> [Activity]: I'd like the full listing transcribed exactly, with no images included.

□ □ □ □ □ □ □

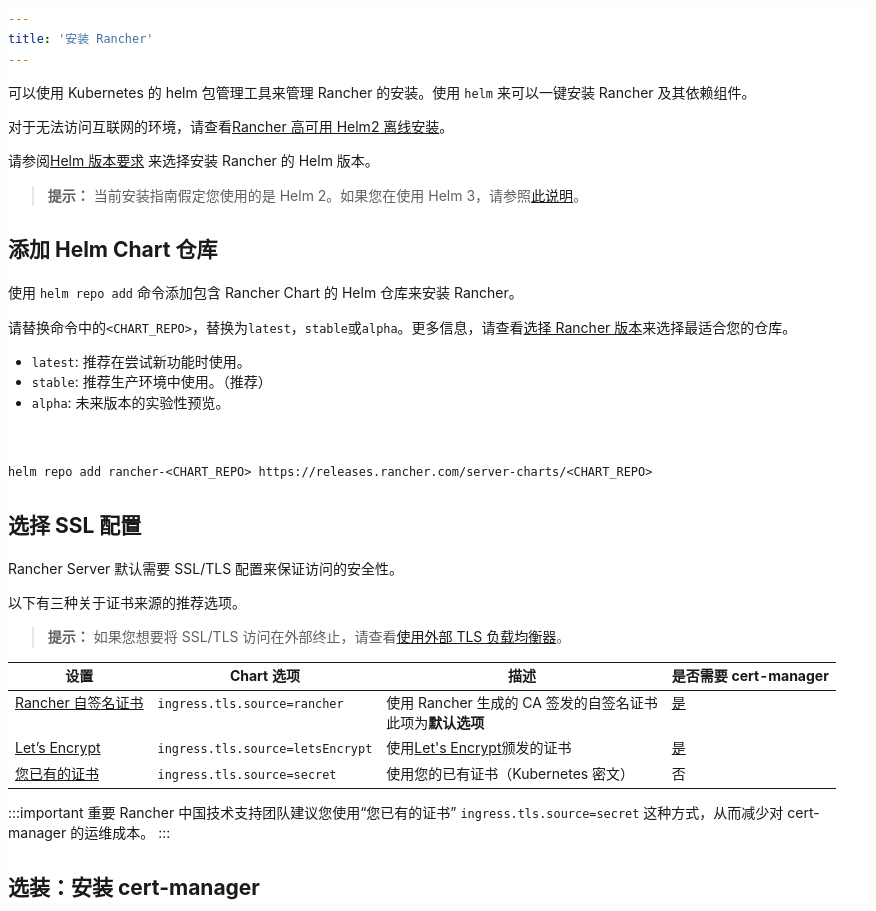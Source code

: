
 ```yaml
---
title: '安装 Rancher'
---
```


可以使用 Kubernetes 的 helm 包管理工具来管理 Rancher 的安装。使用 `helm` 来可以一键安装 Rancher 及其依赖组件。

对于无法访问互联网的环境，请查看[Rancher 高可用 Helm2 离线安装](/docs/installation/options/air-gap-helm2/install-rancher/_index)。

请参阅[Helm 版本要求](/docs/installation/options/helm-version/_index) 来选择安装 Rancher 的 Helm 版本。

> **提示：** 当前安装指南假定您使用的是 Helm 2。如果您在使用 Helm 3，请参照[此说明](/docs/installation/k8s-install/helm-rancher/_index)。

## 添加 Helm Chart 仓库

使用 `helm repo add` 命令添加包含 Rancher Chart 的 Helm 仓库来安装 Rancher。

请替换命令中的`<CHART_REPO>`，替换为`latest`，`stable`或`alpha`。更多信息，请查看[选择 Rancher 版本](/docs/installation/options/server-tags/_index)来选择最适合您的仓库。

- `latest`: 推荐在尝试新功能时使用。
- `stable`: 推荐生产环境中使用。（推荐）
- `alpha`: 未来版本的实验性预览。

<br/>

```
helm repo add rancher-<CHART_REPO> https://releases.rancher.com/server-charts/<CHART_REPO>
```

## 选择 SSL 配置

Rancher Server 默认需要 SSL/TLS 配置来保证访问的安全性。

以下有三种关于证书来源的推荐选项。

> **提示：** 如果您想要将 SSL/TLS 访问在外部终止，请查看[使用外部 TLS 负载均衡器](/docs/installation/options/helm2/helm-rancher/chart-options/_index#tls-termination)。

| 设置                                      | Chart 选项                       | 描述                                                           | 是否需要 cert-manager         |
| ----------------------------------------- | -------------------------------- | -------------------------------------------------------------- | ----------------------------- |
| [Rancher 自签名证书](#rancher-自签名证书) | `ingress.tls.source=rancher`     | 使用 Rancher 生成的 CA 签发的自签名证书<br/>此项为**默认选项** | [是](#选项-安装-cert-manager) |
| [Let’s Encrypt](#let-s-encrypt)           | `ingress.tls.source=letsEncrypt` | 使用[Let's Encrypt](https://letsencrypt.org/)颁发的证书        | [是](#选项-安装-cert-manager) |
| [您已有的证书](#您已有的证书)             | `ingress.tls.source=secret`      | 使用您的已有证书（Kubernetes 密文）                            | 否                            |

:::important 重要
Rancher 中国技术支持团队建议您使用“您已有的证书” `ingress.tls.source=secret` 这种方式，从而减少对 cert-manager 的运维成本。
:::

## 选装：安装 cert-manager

□ □ □ □ □ □ □

> [Response]:
Source code

:
 ```yaml
---
title: '安装 Rancher'
---
```


可以使用 Kubernetes 的 helm 包管理工具来管理 Rancher 的安装。使用 `helm` 来可以一键安装 Rancher 及其依赖组件。

对于无法访问互联网的环境，请查看[Rancher 高可用 Helm2 离线安装](/docs/installation/options/air-gap-helm2/install-rancher/_index)。

请参阅[Helm 版本要求](/docs/installation/options/helm-version/_index) 来选择安装 Rancher 的 Helm 版本。

> **提示：** 当前安装指南假定您使用的是 Helm 2。如果您在使用 Helm 3，请参照[此说明](/docs/installation/k8s-install/helm-rancher/_index)。

## 添加 Helm Chart 仓库

使用 `helm repo add` 命令添加包含 Rancher Chart 的 Helm 仓库来安装 Rancher。

请替换命令中的`<CHART_REPO>`，替换为`latest`，`stable`或`alpha`。更多信息，请查看[选择 Rancher 版本](/docs/installation/options/server-tags/_index)来选择最适合您的仓库。

- `latest`: 推荐在尝试新功能时使用。
- `stable`: 推荐生产环境中使用。（推荐）
- `alpha`: 未来版本的实验性预览。

<br/>

```
helm repo add rancher-<CHART_REPO> https://releases.rancher.com/server-charts/<CHART_REPO>
```

## 选择 SSL 配置

Rancher Server 默认需要 SSL/TLS 配置来保证访问的安全性。

以下有三种关于证书来源的推荐选项。

> **提示：** 如果您想要将 SSL/TLS 访问在外部终止，请查看[使用外部 TLS 负载均衡器](/docs/installation/options/helm2/helm-rancher/chart-options/_index#tls-termination)。

| 设置                                      | Chart 选项                       | 描述                                                           | 是否需要 cert-manager         |
| ----------------------------------------- | -------------------------------- | -------------------------------------------------------------- | ----------------------------- |
| [Rancher 自签名证书](#rancher-自签名证书) | `ingress.tls.source=rancher`     | 使用 Rancher 生成的 CA 签发的自签名证书<br/>此项为**默认选项** | [是](#选项-安装-cert-manager) |
| [Let’s Encrypt](#let-s-encrypt)           | `ingress.tls.source=letsEncrypt` | 使用[Let's Encrypt](https://letsencrypt.org/)颁发的证书        | [是](#选项-安装-cert-manager) |
| [您已有的证书](#您已有的证书)             | `ingress.tls.source=secret`      | 使用您的已有证书（Kubernetes 密文）                            | 否                            |

:::important 重要
Rancher 中国技术支持团队建议您使用“您已有的证书” `ingress.tls.source=secret` 这种方式，从而减少对 cert-manager 的运维成本。
:::

## 选装：安装 cert-manager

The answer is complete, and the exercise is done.